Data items

----------------

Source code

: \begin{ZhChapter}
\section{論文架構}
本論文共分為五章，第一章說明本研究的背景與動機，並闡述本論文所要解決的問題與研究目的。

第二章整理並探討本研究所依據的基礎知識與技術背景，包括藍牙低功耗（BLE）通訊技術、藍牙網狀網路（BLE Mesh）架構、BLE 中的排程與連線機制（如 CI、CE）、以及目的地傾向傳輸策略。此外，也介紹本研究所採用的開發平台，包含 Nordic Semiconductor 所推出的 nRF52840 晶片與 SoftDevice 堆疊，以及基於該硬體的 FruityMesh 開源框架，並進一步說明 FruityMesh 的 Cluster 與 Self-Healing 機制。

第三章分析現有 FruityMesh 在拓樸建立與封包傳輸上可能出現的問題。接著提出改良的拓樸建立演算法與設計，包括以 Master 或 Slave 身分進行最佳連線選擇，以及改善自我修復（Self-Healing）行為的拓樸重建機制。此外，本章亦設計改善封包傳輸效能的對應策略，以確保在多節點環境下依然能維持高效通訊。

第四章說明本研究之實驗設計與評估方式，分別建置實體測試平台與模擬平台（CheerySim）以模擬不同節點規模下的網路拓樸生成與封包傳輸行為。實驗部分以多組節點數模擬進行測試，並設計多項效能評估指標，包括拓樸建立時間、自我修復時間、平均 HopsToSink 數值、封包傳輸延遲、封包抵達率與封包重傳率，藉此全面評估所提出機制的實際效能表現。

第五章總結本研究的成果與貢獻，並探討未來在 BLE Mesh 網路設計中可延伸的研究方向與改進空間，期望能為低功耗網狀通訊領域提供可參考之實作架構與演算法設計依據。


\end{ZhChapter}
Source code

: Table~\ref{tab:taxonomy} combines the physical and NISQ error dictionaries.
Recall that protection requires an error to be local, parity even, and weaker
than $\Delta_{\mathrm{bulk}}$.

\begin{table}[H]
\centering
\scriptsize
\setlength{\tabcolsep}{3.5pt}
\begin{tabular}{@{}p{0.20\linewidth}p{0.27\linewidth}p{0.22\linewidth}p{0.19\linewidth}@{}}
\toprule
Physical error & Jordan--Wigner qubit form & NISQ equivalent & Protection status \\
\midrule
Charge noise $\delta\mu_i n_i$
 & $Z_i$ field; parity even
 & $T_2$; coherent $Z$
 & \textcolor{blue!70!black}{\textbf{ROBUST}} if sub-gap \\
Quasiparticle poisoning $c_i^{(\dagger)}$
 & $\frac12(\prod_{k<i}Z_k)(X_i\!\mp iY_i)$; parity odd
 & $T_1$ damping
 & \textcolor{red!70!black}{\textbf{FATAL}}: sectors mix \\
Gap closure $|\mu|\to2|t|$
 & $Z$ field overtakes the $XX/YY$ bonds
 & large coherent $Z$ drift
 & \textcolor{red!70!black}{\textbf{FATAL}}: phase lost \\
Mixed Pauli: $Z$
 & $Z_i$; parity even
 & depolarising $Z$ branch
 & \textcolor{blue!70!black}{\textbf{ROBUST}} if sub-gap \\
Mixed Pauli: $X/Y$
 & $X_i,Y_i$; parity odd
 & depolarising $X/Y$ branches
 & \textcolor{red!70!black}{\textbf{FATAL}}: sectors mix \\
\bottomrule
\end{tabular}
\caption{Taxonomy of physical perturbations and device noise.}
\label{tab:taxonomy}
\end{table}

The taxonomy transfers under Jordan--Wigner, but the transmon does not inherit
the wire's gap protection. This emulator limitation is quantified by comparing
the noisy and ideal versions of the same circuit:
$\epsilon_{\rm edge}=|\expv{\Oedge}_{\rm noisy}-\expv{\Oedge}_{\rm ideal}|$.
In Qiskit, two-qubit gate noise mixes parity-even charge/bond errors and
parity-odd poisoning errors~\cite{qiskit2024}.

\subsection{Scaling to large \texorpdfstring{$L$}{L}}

----------------

• _PROBLEM TO SOLVE_
Looking at the data above, return every line from the one with "Physical error &" down to the one with "Gap closure $|\mu|\to2|t|$", exactly and inclusively.

• _RESPONSE AREA_
Physical error & Jordan--Wigner qubit form & NISQ equivalent & Protection status \\
\midrule
Charge noise $\delta\mu_i n_i$
 & $Z_i$ field; parity even
 & $T_2$; coherent $Z$
 & \textcolor{blue!70!black}{\textbf{ROBUST}} if sub-gap \\
Quasiparticle poisoning $c_i^{(\dagger)}$
 & $\frac12(\prod_{k<i}Z_k)(X_i\!\mp iY_i)$; parity odd
 & $T_1$ damping
 & \textcolor{red!70!black}{\textbf{FATAL}}: sectors mix \\
Gap closure $|\mu|\to2|t|$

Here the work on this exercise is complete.